Cet épisode le placera momentanément dans le dur. À mi-course, il n’augmentera pas son intensité pour la seconde ascension (moyenne 318 watts).

Comme Bertrand l’avait annoncé avant la course, il savait que les derniers 30 kilomètres allaient être déterminants.

À cause de l’arrivée tardive de la montée dans le parcours, mais aussi pour vent de face. Il effectuera la dernière ascension à 363 watts de moyenne pour un effort de 10 minutes. C’est probablement à ce moment qu’il creuse le plus d’écart sur ses adversaires.  

 

 

 

Et la comparaison?

À titre de repère, il est intéressant de se fier à la ligne rouge. Elle correspond au W’ (à prononcer W prime). Elle exprime les réserves anaérobiques restantes. Lorsque vous diminuez l’intensité de votre effort, vous récupérez de l’énergie. Cela correspond à votre état de fatigue. Si un athlète est vidé, il atteint son point de rupture (fatigue non fonctionnelle).

Dans le graphique de la simulation, on voit effectivement que l’investissement est différent. La mise en action se fait même en dessous de la moyenne, ce qui n’est pas le cas pour Bertrand.
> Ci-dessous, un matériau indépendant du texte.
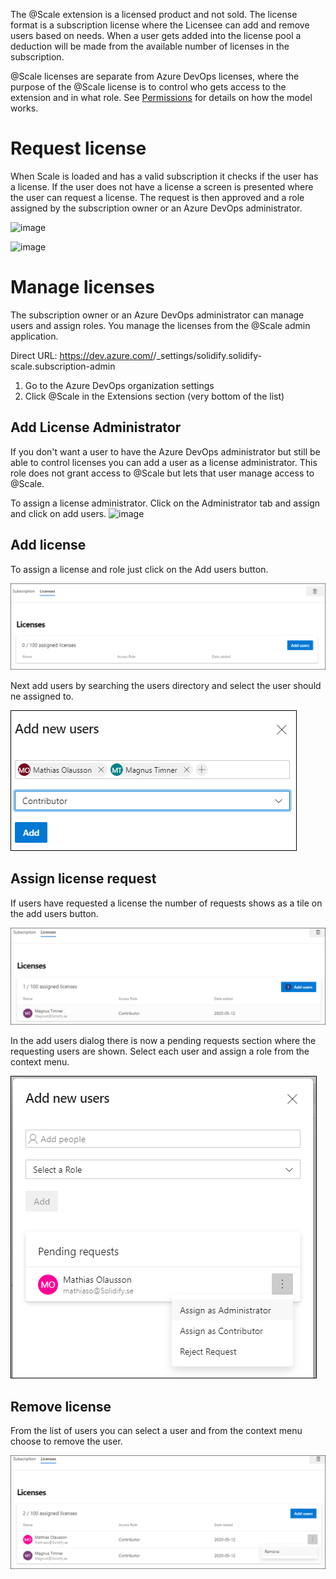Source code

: The @Scale extension is a licensed product and not sold. The license format is a subscription license where the Licensee can add and remove users based on needs. When a user gets added into the license pool a deduction will be made from the available number of licenses in the subscription.

@Scale licenses are separate from Azure DevOps licenses, where the purpose of the @Scale license is to control who gets access to the extension and in what role. See [Permissions](/docs/Administration/Permissions.md) for details on how the model works.

# Request license

When Scale is loaded and has a valid subscription it checks if the user has a license. If the user does not have a license a screen is presented where the user can request a license. The request is then approved and a role assigned by the subscription owner or an Azure DevOps administrator.


![image](https://user-images.githubusercontent.com/83336871/196707947-33b8e504-d355-486e-b235-eb96c615dd70.png)

![image](https://user-images.githubusercontent.com/83336871/196708201-79b0a3bc-2af7-4a31-afc1-a2362d2be8a6.png)

# Manage licenses

The subscription owner or an Azure DevOps administrator can manage users and assign roles. You manage the licenses from the @Scale admin application.

Direct URL: https://dev.azure.com/<your-organization>/_settings/solidify.solidify-scale.subscription-admin

1. Go to the Azure DevOps organization settings
2. Click @Scale in the Extensions section (very bottom of the list)
  
## Add License Administrator
If you don't want a user to have the Azure DevOps administrator but still be able to control licenses you can add a user as a license administrator. This role does not grant access to @Scale but lets that user manage access to @Scale.
  
To assign a license administrator. Click on the Administrator tab and assign and click on add users.
![image](https://user-images.githubusercontent.com/83336871/196709684-2304a785-ce14-48d3-9d5b-8fe6deef0bd4.png)


## Add license

To assign a license and role just click on the Add users button. 

  ![image.png](/docs/.attachments/image-691e51c4-facb-4211-bd85-a3d8222eae0c.png)

Next add users by searching the users directory and select the user should ne assigned to.

  ![image.png](/docs/.attachments/image-df01a0ba-ac88-4cee-8025-c175e4e3adeb.png)

## Assign license request

If users have requested a license the number of requests shows as a tile on the add users button.

  ![image.png](/docs/.attachments/image-bdc6f3dc-15aa-4e24-9f18-c0ce641fd15f.png)

In the add users dialog there is now a pending requests section where the requesting users are shown. Select each user and assign a role from the context menu.

  ![image.png](/docs/.attachments/image-f9b145c5-b48e-412d-8068-101d4d6a96fc.png)

## Remove license

From the list of users you can select a user and from the context menu choose to remove the user.

  ![image.png](/docs/.attachments/image-8ec1ff7c-1d98-45a3-b2fb-8cc3f478f4b9.png)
Best Bike Split recommandait aussi d’être plus aggressif entre la seconde et la troisième montée. C’est probablement sur ce passage que Bertrand aurait pu optimiser encore plus son effort.

Dans les faits, il accusait encore la fatigue de la seconde ascension. La courbe du W’ le temoigne. Bertrand a du continuer à récupérer afin de mieux se préparer pour la dernière montée et continuer à appliquer un plan établi.

BBS

 

 

 

 

 

En conclusion, une bonne gestion d’un effort à vélo passe part une bonne compréhension de ses capacités. En connaissance, l’athlète sera plus en contrôle de ses capacités et augmentera ses chances d’effectuer une performance à la hauteur de son potentiel.

Même si Bertrand a géré son effort selon ses sensations du jour et son environment, on remarque que l’ajustement de ses efforts se fait naturellement. Aix-en-Provence est un parcours compliqué à gérer et sans ses acquis, il aurait pu s’avérer très difficile à maitriser.

Pour un athlète de ce niveau, il se doit de faire un travail de recherches et de stratégie. Comme l’illustre très bien son fichier, Bertrand a su mettre en place une stratégie payante en doublant rapidement ses adversaires et en attaquant dans le dernier tiers. Il a tout simplement appliqué un plan annoncé avant la course. C’était la recette du jour.